Par contre il semble bien que des témoins des incendies vers Jacquard n’ont pas reconnu Fatha et Foued, et pour cause.
Mais à part l’accusation étonnante portée par Foued contre Fatha, l’accusation ne tient sur rien de sérieux et plus on prend du recul et plus ça s’effrite.
C’est sans doute pourquoi, au vu de ces incohérences et des impossibilités matérielles et techniques, la Juge d’instruction Mme REVOL a décidé de remettre Fatha et Foued en liberté le 26 septembre, suite à la confrontation qui a eu lieu entre Fatha et Foued le 21 septembre. Et la juge a motivé sa décision.
Mais le Procureur de la République ("le Parquet") a immédiatement fait appel, par un référé qui suspendait la décision de Mme le Juge. Et la Cour d’appel de Lyon a suivi le Procureur (audience le 4 octobre, délibéré rendu le 6) de maintenir Fatha en détention. Foued lui a finalement été libéré le 6 octobre. On ne comprend pas pourquoi d’ailleurs il a été maintenu tout ce temps en détention puisque selon l’accusation, il n’avait rien fait et avait seulement vu Fatah mettre le feu aux voitures.
Maintenu en prison un mois et demi pour éviter qu’il parle ?
Des "aveux" suite à un chantage ?
C’est qu’il avait des choses à dire, Foued, et il l’a fait dans une lettre aux autorités judiciaires, le 27 septembre, "à l’attention de Monsieur le Premier Président".

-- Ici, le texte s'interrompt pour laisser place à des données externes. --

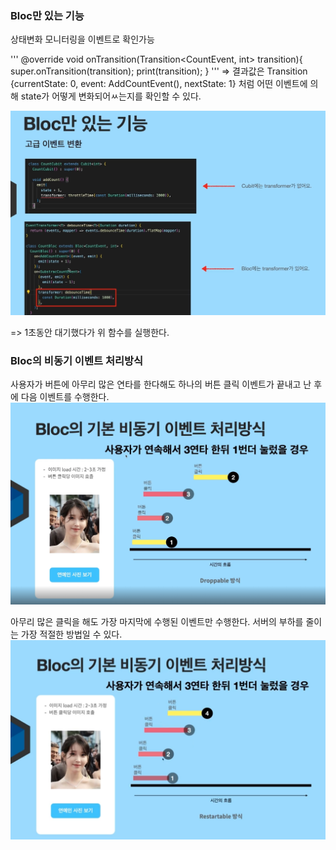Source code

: ### Bloc만 있는 기능
상태변화 모니터링을 이벤트로 확인가능

'''
    @override
    void onTransition(Transition<CountEvent, int> transition){
        super.onTransition(transition);
        print(transition);
    }
'''
=> 결과값은 Transition {currentState: 0, event: AddCountEvent(), nextState: 1}
처럼 어떤 이벤트에 의해 state가 어떻게 변화되어ㅆ는지를 확인할 수 있다.


![alt text](image.png)

=> 1초동안 대기했다가 위 함수를 실행한다.


### Bloc의 비동기 이벤트 처리방식
사용자가 버튼에 아무리 많은 연타를 한다해도 하나의 버튼 클릭 이벤트가 끝내고 난 후에 다음 이벤트를 수행한다.
![alt text](image-1.png)

아무리 많은 클릭을 해도 가장 마지막에 수행된 이벤트만 수행한다.
서버의 부하를 줄이는 가장 적절한 방법일 수 있다.
![alt text](image-2.png)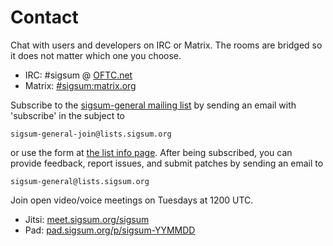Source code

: # Contact
Chat with users and developers on IRC or Matrix. The rooms are bridged so it
does not matter which one you choose.

  - IRC: \#sigsum @ [OFTC.net][]
  - Matrix: [#sigsum:matrix.org][]

[OFTC.net]: https://oftc.net/
[#sigsum:matrix.org]: https://app.element.io/#/room/#sigsum:matrix.org

Subscribe to the [sigsum-general mailing list][] by sending an email with
'subscribe' in the subject to

    sigsum-general-join@lists.sigsum.org

or use the form at [the list info page][].  After being subscribed, you can
provide feedback, report issues, and submit patches by sending an email to

    sigsum-general@lists.sigsum.org

[sigsum-general mailing list]: https://lists.sigsum.org/mailman3/hyperkitty/list/sigsum-general@lists.sigsum.org/
[the list info page]: https://lists.sigsum.org/mailman3/postorius/lists/sigsum-general.lists.sigsum.org/

Join open video/voice meetings on Tuesdays at 1200 UTC.

  - Jitsi: [meet.sigsum.org/sigsum][]
  - Pad: [pad.sigsum.org/p/sigsum-YYMMDD][]

[meet.sigsum.org/sigsum]: https://meet.sigsum.org/sigsum
[pad.sigsum.org/p/sigsum-YYMMDD]: https://pad.sigsum.org/p/sigsum-YYMMDD

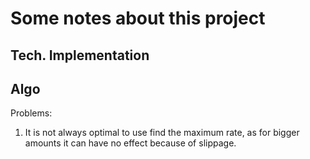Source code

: # Some notes about this project

## Tech. Implementation

## Algo

Problems:

1. It is not always optimal to use find the maximum rate, as for bigger amounts it can have no effect because of slippage.
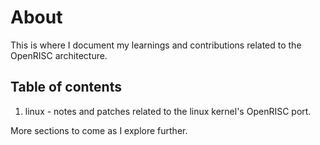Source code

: # About

This is where I document my learnings and contributions related to the OpenRISC architecture.

## Table of contents

1. linux - notes and patches related to the linux kernel's OpenRISC port.

More sections to come as I explore further.
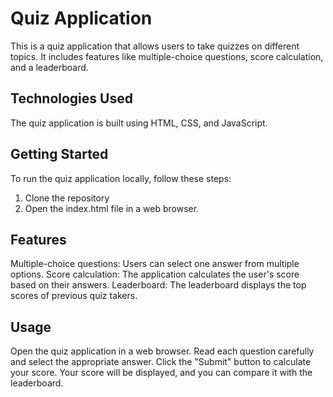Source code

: # Quiz Application

This is a quiz application that allows users to take quizzes on different topics. It includes features like multiple-choice questions, score calculation, and a leaderboard.

## Technologies Used

The quiz application is built using HTML, CSS, and JavaScript.

## Getting Started

To run the quiz application locally, follow these steps:

1. Clone the repository
2. Open the index.html file in a web browser.

## Features
Multiple-choice questions: Users can select one answer from multiple options.
Score calculation: The application calculates the user's score based on their answers.
Leaderboard: The leaderboard displays the top scores of previous quiz takers.

## Usage
Open the quiz application in a web browser.
Read each question carefully and select the appropriate answer.
Click the "Submit" button to calculate your score.
Your score will be displayed, and you can compare it with the leaderboard.
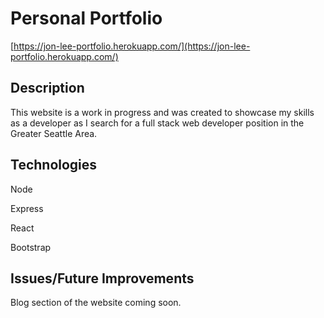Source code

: # Personal Portfolio
[https://jon-lee-portfolio.herokuapp.com/](https://jon-lee-portfolio.herokuapp.com/)

## Description
This website is a work in progress and was created to showcase my skills as a developer as I search for a full stack web developer position in the Greater Seattle Area.


## Technologies
Node

Express

React

Bootstrap


## Issues/Future Improvements

Blog section of the website coming soon.
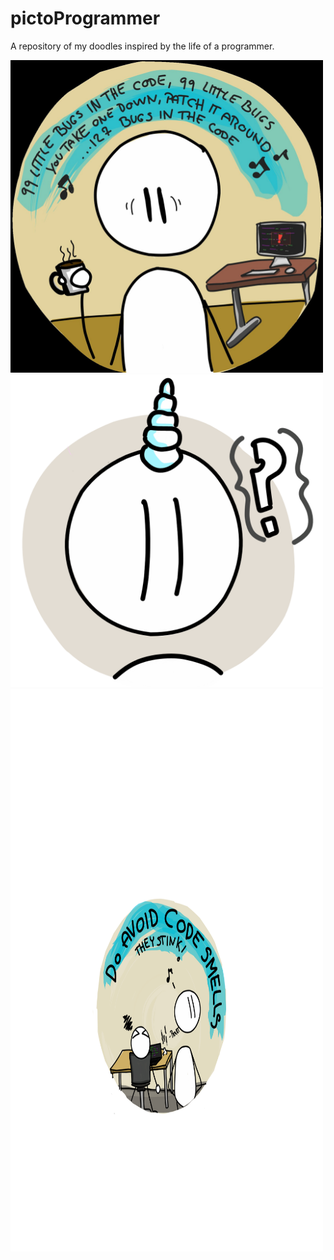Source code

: # pictoProgrammer
A repository of my doodles inspired by the life of a programmer. 


<img src="./pictoProgrammers/F5xITAdW0AA6tMW.jpeg" width="500px" height="500px" alt="When the going gets tough and you have 99 bugs int he code."/>
<img src="./pictoProgrammers/pictoprogrammerUnicorn.png" width="500px" height="500px" alt="The feeling you get when you solve the issue."/>
<img src="./pictoProgrammers/programmers-pictogram_2.png" width="500px" height="900px" alt="That smell though.."/>

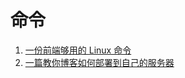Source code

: # 命令


1. [一份前端够用的 Linux 命令](https://github.com/mqyqingfeng/Blog/issues/239)
2. [一篇教你博客如何部署到自己的服务器](https://github.com/mqyqingfeng/Blog/issues/243)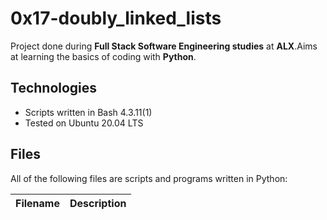 # 0x17-doubly_linked_lists

Project done during **Full Stack Software Engineering studies** at **ALX**.Aims at learning the basics of coding with **Python**.
## Technologies
* Scripts written in Bash 4.3.11(1)
* Tested on Ubuntu 20.04 LTS

## Files
All of the following files are scripts and programs written in Python:

| Filename | Description |
| -------- | ----------- |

Cette lettre, il en a donné la photocopie à Cindy, la compagne de Fatha, une fois qu’il a été sorti de prison.
Que dit cette lettre ?
Foued écrit que pendant sa garde à vue il n’a pas cessé de clamer son innocence, mais qu’"ensuite arrivé environ à la 40ème heure de garde à vue, le Commissaire lui même est venu me chercher dans la cellule pour me réentendre et quand je lui ai redit que c’etait pas nous il m’a repondu : "Je sais très bien que c’est pas vous, mais nous on veut Bekka et il m’a dit qu’on pouvait faire un compromis que si je lui donnais Bekka, il téléphonerait au Procureur de la République pour demander ma mise en liberté sous contrôle judiciaire. J’étais tellement angoisser, je ne m’étais pas alimenter cela faisait 2 jours j’avais mal au dents et surtout je pensais à ma mère je ne voulais pas la laisser toute seule à la maison !" (...).
C’est comme ça qu’il a craqué "(...) je lui ai dit : Eh ben aller demandé au Procureur que si je donne Mr Bekka il me donne ma liberté. Et il m’a repondu : Je ne peux pas appelé devant toi mais je peux l’appeler dehors et dès que je revient, tu me dis ce qui s’est passé. Alors je lui ai dit que j’étais d’accord. Il est parti et puis il est revenu en me disant que tout était reglé ensuite il m’a montré les schémas et j’ai inventé cette histoire pour qu’il puisse me relacher, mais il m’a dit pour que le Procureur te mette en liberté il faut que tu le dises aussi devant le Procureur. Et quand j’ai dit ça le Procureur a prononcé un mandat de depot en mon egard et là j’ai compris que j’étais en train de faire du mal non seulement chez moi mais aussi chez Mr Bekka c’est pourquoi j’ai preferé revenir sur les faits et en disant la vérité et contrairement à ce que dit le Parquet il n’y aura pas de quatrième versions..."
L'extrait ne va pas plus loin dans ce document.